Em simultâneo, o jornal "South China Morning Post", de Hong Kong, sustenta que Washington e Pequim acordaram numa trégua de seis meses para que os seus negociadores encontrem uma solução aos seus diferendos comerciais. Steve Mnuchin, secretário do Tesouro, já sugeriu que 90% do acordo comercial já terá sido obtido.

A confirmar-se este calendário, Trump poderá surgir em Novembro com um acordo comercial com a China, o que, na opinião do investigador Germano Almeida, “pode ser uma grande vantagem na recandidatura” anunciada há dias.

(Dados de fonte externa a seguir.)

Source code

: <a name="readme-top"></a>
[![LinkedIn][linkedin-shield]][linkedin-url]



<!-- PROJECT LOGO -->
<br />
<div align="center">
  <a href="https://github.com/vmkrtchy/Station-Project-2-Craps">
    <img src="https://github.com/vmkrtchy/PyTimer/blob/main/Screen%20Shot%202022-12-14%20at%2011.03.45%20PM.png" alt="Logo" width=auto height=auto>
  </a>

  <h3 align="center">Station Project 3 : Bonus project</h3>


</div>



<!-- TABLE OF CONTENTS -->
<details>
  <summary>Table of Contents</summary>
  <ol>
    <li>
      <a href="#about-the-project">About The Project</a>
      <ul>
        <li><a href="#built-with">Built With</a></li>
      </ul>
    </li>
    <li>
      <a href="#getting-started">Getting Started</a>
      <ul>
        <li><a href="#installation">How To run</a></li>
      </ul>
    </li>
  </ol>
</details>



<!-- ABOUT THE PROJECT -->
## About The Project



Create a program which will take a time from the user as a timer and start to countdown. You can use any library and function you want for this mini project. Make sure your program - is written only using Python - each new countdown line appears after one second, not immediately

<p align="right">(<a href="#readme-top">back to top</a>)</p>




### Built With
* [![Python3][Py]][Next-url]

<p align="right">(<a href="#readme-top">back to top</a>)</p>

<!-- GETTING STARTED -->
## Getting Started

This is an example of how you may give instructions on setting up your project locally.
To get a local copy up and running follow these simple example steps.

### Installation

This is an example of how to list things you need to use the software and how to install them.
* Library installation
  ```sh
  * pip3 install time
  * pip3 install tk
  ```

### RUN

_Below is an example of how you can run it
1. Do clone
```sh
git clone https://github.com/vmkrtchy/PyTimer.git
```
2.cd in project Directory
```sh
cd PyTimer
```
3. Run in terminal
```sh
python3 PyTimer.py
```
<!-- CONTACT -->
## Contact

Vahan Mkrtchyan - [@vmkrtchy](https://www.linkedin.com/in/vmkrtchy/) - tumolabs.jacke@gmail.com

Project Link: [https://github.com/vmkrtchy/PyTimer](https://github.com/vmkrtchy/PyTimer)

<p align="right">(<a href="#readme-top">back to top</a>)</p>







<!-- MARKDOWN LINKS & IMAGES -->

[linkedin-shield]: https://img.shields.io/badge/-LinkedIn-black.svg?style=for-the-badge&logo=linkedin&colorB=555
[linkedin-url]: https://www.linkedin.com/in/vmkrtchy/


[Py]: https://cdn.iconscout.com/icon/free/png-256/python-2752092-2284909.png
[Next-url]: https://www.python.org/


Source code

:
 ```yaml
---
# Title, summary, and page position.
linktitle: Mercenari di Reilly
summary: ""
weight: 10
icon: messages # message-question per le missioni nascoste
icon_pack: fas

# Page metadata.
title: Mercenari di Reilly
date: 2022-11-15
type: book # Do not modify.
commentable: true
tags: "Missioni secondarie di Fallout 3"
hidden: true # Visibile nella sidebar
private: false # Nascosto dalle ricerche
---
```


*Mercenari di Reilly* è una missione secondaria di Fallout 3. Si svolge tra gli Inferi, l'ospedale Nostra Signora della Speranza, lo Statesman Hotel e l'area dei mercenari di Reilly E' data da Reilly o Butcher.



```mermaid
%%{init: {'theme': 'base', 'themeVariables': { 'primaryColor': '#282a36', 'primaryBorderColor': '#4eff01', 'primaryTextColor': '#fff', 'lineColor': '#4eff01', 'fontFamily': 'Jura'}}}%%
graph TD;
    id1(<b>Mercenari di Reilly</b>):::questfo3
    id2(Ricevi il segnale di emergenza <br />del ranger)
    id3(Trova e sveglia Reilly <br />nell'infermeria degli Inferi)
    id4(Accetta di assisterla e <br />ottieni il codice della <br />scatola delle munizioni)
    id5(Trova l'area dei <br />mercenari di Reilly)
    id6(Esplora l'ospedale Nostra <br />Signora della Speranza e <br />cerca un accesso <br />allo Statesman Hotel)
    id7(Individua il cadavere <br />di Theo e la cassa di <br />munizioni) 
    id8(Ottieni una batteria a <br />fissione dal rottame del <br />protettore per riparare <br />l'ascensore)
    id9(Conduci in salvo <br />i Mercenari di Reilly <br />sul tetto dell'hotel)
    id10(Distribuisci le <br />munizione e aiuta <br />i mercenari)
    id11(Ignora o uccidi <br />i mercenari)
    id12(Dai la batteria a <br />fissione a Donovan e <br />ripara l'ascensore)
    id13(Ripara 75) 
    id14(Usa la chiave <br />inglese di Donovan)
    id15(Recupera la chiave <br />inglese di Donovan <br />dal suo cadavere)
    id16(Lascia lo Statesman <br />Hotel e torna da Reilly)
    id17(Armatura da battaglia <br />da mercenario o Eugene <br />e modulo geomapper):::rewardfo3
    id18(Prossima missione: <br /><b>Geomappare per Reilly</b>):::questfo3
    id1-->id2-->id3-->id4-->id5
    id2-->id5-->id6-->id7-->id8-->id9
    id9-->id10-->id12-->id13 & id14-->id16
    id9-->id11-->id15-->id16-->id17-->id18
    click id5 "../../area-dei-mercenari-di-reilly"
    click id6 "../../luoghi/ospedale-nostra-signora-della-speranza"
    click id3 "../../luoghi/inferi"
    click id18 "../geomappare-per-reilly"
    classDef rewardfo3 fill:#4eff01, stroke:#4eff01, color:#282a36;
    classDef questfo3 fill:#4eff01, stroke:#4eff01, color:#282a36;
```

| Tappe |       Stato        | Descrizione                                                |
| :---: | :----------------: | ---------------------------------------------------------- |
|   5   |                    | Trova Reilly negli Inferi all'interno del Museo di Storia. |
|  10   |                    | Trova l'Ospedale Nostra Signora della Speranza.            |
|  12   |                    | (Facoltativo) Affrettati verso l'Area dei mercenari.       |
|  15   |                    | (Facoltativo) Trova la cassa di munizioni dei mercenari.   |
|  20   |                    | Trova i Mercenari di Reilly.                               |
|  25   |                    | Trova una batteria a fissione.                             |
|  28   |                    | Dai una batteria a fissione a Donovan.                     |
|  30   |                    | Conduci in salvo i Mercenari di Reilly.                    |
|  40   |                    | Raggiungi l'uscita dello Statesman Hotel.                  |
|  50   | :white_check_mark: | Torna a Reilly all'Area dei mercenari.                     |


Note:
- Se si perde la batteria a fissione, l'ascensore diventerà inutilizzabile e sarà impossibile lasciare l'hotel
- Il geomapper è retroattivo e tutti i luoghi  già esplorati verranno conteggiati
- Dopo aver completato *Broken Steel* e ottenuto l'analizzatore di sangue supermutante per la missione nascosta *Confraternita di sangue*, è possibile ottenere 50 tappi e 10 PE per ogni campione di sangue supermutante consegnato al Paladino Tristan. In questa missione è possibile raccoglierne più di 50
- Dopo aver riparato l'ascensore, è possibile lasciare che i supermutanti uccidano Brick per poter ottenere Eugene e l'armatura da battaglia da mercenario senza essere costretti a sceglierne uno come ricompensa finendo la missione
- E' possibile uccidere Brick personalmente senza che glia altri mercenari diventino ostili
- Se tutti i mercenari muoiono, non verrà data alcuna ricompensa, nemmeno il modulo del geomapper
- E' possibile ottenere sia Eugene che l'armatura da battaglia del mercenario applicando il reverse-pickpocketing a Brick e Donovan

À Renascença, Germano Almeida, especialista em política norte-americana, avalia as possibilidades de reeleição de Trump, a dispersão de pré-candidaturas nos democratas e diz não acreditar num conflito militar dos Estados Unidos com o Irão, embora interesse a Trump "manter alto o nível de tensão durante algum tempo, para depois poder aparecer como alguém que promoveu o diálogo, a negociação e evitou o pior".

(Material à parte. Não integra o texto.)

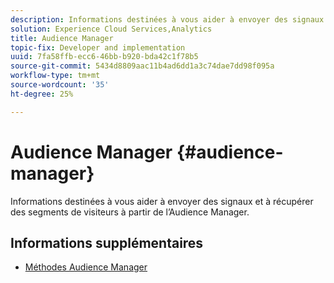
 ```yaml
---
description: Informations destinées à vous aider à envoyer des signaux et à récupérer des segments de visiteurs à partir de l’Audience Manager.
solution: Experience Cloud Services,Analytics
title: Audience Manager
topic-fix: Developer and implementation
uuid: 7fa58ffb-ecc6-46bb-b920-bda42c1f78b5
source-git-commit: 5434d8809aac11b4ad6dd1a3c74dae7dd98f095a
workflow-type: tm+mt
source-wordcount: '35'
ht-degree: 25%

---
```



# Audience Manager {#audience-manager}

Informations destinées à vous aider à envoyer des signaux et à récupérer des segments de visiteurs à partir de l’Audience Manager.

## Informations supplémentaires 

+ [Méthodes Audience Manager](/help/universal-windows/audiencemgmt/audience-manager-methods.md)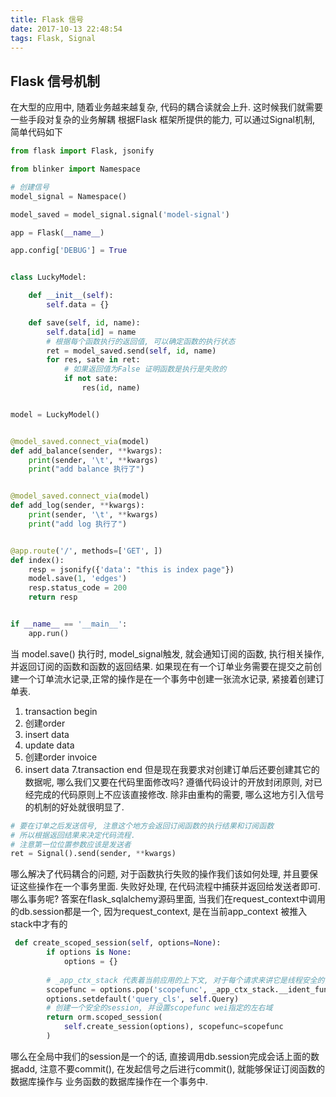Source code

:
 ```yaml
---
title: Flask 信号
date: 2017-10-13 22:48:54
tags: Flask, Signal
---
```


## Flask 信号机制

在大型的应用中, 随着业务越来越复杂, 代码的耦合读就会上升. 这时候我们就需要一些手段对复杂的业务解耦
根据Flask 框架所提供的能力, 可以通过Signal机制, 简单代码如下

```python
from flask import Flask, jsonify

from blinker import Namespace

# 创建信号
model_signal = Namespace()

model_saved = model_signal.signal('model-signal')

app = Flask(__name__)

app.config['DEBUG'] = True


class LuckyModel:

    def __init__(self):
        self.data = {}

    def save(self, id, name):
        self.data[id] = name
        # 根据每个函数执行的返回值, 可以确定函数的执行状态
        ret = model_saved.send(self, id, name)
        for res, sate in ret:
            # 如果返回值为False 证明函数是执行是失败的
            if not sate:
                res(id, name)


model = LuckyModel()


@model_saved.connect_via(model)
def add_balance(sender, **kwargs):
    print(sender, '\t', **kwargs)
    print("add balance 执行了")


@model_saved.connect_via(model)
def add_log(sender, **kwargs):
    print(sender, '\t', **kwargs)
    print("add log 执行了")


@app.route('/', methods=['GET', ])
def index():
    resp = jsonify({'data': "this is index page"})
    model.save(1, 'edges')
    resp.status_code = 200
    return resp


if __name__ == '__main__':
    app.run()


```
当 model.save() 执行时, model_signal触发, 就会通知订阅的函数, 执行相关操作, 并返回订阅的函数和函数的返回结果.
如果现在有一个订单业务需要在提交之前创建一个订单流水记录,正常的操作是在一个事务中创建一张流水记录, 紧接着创建订单表.
1. transaction begin
2. 创建order
3. insert data
4. update data
5. 创建order invoice
6. insert data
7.transaction end
但是现在我要求对创建订单后还要创建其它的数据呢, 哪么我们又要在代码里面修改吗? 遵循代码设计的开放封闭原则, 对已经完成的代码原则上不应该直接修改.
除非由重构的需要, 哪么这地方引入信号的机制的好处就很明显了.

```python 
# 要在订单之后发送信号, 注意这个地方会返回订阅函数的执行结果和订阅函数
# 所以根据返回结果来决定代码流程.
# 注意第一位位置参数应该是发送者
ret = Signal().send(sender, **kwargs)
```
哪么解决了代码耦合的问题, 对于函数执行失败的操作我们该如何处理, 并且要保证这些操作在一个事务里面. 失败好处理, 在代码流程中捕获并返回给发送者即可.哪么事务呢?
答案在flask_sqlalchemy源码里面, 当我们在request_context中调用的db.session都是一个, 因为request_context, 是在当前app_context 被推入stack中才有的

```python
 def create_scoped_session(self, options=None):
        if options is None:
            options = {}
        
        # _app_ctx_stack 代表着当前应用的上下文, 对于每个请求来讲它是线程安全的, __ident_func__用来识别不同线程
        scopefunc = options.pop('scopefunc', _app_ctx_stack.__ident_func__)
        options.setdefault('query_cls', self.Query)
        # 创建一个安全的session, 并设置scopefunc wei指定的左右域
        return orm.scoped_session(
            self.create_session(options), scopefunc=scopefunc
        )
```
哪么在全局中我们的session是一个的话, 直接调用db.session完成会话上面的数据add, 注意不要commit(), 在发起信号之后进行commit(), 就能够保证订阅函数的数据库操作与
业务函数的数据库操作在一个事务中.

Trump anunciou a recandidatura e defende, num ensaio no DN, ter boas hipóteses de assegurar um segundo mandato. Qual é o maior trunfo de Trump na recandidatura? Coesão na base de apoio eleitoral ou dispersão de forças nos democratas?

Sim. Tendo também em conta o lado de dispersão dos democratas. Até hoje, Donald Trump nunca foi um Presidente maioritário. Nem na noite da eleição Trump foi maioritário porque teve menos três milhões de votos do que Hillary Clinton e foi eleito com apenas 46% dos votos expressos dos 53% de americanos que foram votar. Mas, se Trump nunca foi maioritário, a verdade é que manteve essa base eleitoral muito mobilizada, identificada e identitária.

Embora todas as sondagens mostrem haver mais americanos a não gostar de Trump do que a apoiar, isso não quer dizer que toda essa maioria sociológica - à volta de 53-54% de americanos que não se revêem no Presidente ou nesta administração - vá votar no candidato democrata. Os democratas têm esse problema: uma mensagem muito dispersa entre um sector muito esquerdista, de Elisabeth Warren ou de Bernie Sanders, e um lado mais centrista, mais moderado, de Joe Biden, Pete Buttigieg ou Beto O'Rourke.

Com este pano de fundo, Donald Trump tem o seu lado mobilizado - como mostrou na noite de anúncio da recandidatura - e tem mostrado essa mobilização em diferentes momentos ao ser contundente nas bandeiras políticas lançadas de anti-migração, de defesa da América, de anti-multilateralismo e de pretender a revisão de tratados internacionais para colocar a América a ganhar e os outros a perder.

A referência a que Trump não é maioritário remete para as especificidades do Colégio Eleitoral e para o contacto com os 100 mil eleitores que votaram Obama em 2012 e preferiram Trump a Hillary em 2016 em três estados do Midwest (Michigan, Pensilvânia e Wisconsin). Vamos ter a campanha de novo aí concentrada?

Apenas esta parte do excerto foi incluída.